YOUR ASSIGNMENT:
Under this line are the records; write out word for word the part that begins at the line containing "### Congratulations for completing the Lab !" and ends at the line containing "By education I", and no more.

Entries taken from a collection

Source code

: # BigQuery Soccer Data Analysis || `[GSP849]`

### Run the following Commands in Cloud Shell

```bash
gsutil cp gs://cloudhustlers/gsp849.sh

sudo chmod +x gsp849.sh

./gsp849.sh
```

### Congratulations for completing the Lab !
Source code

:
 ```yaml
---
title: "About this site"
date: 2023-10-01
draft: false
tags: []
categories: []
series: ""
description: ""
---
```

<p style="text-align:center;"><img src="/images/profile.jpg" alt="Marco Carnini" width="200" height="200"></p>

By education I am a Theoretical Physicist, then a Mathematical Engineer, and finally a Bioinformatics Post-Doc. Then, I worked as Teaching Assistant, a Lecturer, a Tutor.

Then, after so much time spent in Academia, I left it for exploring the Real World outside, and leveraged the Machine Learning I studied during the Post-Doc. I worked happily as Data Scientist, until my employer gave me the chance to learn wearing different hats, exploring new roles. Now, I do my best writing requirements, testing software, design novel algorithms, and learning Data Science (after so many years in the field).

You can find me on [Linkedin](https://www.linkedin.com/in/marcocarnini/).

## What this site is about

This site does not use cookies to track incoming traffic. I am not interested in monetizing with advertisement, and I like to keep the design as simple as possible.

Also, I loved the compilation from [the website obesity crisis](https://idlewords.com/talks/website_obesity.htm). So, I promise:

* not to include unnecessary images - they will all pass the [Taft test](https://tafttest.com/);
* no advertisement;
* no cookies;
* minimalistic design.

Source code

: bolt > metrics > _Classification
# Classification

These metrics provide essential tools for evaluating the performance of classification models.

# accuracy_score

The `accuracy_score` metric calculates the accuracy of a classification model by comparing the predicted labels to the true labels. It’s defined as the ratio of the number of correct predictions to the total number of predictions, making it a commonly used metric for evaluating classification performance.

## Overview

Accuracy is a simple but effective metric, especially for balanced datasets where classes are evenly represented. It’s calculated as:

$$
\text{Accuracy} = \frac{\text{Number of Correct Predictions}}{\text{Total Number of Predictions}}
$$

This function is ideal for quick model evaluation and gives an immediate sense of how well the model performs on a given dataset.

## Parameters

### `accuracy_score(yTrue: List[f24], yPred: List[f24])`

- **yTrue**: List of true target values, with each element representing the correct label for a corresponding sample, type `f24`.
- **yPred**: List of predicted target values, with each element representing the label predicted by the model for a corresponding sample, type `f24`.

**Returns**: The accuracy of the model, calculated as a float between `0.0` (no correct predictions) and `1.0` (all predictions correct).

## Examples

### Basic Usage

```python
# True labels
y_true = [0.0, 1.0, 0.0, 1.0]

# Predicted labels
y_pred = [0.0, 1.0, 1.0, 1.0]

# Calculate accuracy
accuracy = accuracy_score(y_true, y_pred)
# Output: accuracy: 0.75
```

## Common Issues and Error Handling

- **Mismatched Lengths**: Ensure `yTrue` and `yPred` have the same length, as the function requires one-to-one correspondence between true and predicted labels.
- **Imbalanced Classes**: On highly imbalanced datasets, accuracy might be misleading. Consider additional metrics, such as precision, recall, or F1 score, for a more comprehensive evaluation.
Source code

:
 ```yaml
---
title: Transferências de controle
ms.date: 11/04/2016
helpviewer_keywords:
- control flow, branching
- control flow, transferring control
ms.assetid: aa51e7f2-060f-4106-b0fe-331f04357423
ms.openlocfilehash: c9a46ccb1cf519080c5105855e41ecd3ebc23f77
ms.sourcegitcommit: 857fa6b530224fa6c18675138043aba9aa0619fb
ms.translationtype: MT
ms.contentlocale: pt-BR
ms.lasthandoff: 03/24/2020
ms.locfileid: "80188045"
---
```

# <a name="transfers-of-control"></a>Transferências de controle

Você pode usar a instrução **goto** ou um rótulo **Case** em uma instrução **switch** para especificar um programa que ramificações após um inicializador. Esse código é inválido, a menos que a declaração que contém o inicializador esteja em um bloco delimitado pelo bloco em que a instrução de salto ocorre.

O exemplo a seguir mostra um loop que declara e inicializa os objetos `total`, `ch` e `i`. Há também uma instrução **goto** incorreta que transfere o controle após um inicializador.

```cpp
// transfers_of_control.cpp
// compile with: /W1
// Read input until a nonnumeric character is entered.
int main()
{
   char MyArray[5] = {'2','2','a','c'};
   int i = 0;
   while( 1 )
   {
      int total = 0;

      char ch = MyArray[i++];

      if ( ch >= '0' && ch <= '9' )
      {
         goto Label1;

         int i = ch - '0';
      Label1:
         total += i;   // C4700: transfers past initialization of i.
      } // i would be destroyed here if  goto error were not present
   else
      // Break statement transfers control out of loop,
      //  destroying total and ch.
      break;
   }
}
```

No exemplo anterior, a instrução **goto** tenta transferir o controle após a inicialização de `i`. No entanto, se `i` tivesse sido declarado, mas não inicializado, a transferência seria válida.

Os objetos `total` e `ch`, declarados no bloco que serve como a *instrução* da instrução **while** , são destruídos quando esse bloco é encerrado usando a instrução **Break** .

RESULT BELOW:
### Congratulations for completing the Lab !
Source code

:
 ```yaml
---
title: "About this site"
date: 2023-10-01
draft: false
tags: []
categories: []
series: ""
description: ""
---
```

<p style="text-align:center;"><img src="/images/profile.jpg" alt="Marco Carnini" width="200" height="200"></p>

By education I am a Theoretical Physicist, then a Mathematical Engineer, and finally a Bioinformatics Post-Doc. Then, I worked as Teaching Assistant, a Lecturer, a Tutor.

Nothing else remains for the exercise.